Ontslag wordt makkelijker
Naast de acht ontslaggronden die het arbeidsrecht al kent, komt er een extra ontslaggrond bij: de cumulatiegrond. Deze cumulatiegrond biedt een rechter de mogelijkheid om een arbeidsovereenkomst bij meerdere ‘niet-voldragen’ ontslaggronden toch te ontbinden. De cumulatiegrond kan niet worden gebruikt bij ontslag vanwege bedrijfseconomische redenen of langdurige arbeidsongeschiktheid.
Vanaf dag één recht op een transitievergoeding
Met de komst van de WAB hebben werknemers al vanaf de eerste dag van hun dienstverband recht op een transitievergoeding. Volgens de nieuwe wet bedraagt de transitievergoeding over de gehele duur van het dienstverband een derde maandsalaris per dienstjaar.
Werkgevers moeten oproepkrachten eerder oproepen
Volgens de WAB moet een werkgever een oproepkracht ten minste vier dagen van tevoren schriftelijk of elektronisch oproepen om arbeid te verrichten. Doet een werkgever dat niet, dan is de oproepkracht niet verplicht om gehoor te geven aan de oproep.
Oproepkrachten moeten na een jaar een aanbod voor een vaste arbeidsomvang krijgen
Steeds als de arbeidsovereenkomst van een oproepkracht 12 maanden heeft geduurd, moet een werkgever in de 13e maand deze oproepkracht een aanbod voor een vaste arbeidsomvang doen, waarbij geen sprake kan zijn van een uitsluiting van de loondoorbetalingsplicht. De arbeidsomvang moet ten minste gelijk zijn aan de gemiddelde arbeidsomvang van het afgelopen jaar.
Payrollkrachten krijgen dezelfde arbeidsvoorwaarden als vaste medewerkers
Werknemers die op payrollbasis werken, krijgen minimaal dezelfde arbeidsvoorwaarden als werknemers die in vaste dienst zijn bij de opdrachtgever, inclusief secundaire arbeidsvoorwaarden als vakantiedagen, scholingsregelingen enzovoorts. Harmonisatie van het pensioen volgt mogelijk in een latere fase. Werkgevers moeten zelf bepalen of ze uitzend- dan wel payrollkrachten in dienst hebben. De werkgever is hiervoor aansprakelijk.

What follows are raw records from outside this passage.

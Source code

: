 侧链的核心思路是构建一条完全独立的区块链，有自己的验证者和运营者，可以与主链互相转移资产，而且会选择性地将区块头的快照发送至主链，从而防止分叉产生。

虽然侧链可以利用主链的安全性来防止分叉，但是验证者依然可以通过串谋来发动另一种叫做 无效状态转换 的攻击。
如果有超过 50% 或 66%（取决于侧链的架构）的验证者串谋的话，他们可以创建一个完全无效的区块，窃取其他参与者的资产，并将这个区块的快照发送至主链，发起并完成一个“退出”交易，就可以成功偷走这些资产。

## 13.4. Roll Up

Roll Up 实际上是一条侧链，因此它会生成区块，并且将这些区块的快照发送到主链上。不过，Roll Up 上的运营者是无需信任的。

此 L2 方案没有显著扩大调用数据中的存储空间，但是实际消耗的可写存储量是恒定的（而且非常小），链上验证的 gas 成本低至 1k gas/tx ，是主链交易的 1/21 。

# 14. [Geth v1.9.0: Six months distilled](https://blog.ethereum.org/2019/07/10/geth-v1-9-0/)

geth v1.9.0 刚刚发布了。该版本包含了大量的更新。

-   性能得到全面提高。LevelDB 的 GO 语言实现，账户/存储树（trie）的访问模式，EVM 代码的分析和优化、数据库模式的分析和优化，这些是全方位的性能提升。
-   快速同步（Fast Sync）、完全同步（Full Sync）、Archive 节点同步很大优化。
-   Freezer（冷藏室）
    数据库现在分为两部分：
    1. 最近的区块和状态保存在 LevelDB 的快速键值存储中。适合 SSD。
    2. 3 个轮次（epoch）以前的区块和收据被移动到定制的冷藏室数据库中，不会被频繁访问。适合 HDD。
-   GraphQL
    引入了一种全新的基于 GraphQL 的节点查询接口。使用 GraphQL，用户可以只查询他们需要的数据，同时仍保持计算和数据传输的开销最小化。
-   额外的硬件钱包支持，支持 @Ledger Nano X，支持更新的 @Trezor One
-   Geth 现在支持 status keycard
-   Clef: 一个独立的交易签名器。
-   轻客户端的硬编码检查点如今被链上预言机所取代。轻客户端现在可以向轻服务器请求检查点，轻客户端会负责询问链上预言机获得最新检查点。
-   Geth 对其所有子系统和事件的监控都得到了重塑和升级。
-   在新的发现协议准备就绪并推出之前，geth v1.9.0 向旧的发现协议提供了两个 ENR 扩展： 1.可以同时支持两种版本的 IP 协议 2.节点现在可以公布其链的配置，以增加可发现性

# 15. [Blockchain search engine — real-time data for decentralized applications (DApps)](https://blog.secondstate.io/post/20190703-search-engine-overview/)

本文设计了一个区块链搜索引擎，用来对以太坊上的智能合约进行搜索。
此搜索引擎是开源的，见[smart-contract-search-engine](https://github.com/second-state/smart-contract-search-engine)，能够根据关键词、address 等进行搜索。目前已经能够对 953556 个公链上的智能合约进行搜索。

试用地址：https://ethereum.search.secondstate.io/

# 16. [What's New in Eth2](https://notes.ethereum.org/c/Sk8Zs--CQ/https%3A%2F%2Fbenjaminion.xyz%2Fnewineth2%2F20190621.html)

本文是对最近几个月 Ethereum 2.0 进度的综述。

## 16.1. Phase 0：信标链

WW-premie lager voor medewerkers in vaste dienst
De WW-premie is met de komst van de WAB niet langer afhankelijk van de sector waarin iemand werkzaam is, maar van het soort contract: vast of flexibel. Er geldt straks alleen nog een hoog en laag tarief, waarbij het hoge tarief 5% hoger is dan het lage. Het hoge tarief geldt voor alle werknemers die geen vast contract hebben, het lage tarief is voor werknemers met een vast dienstverband.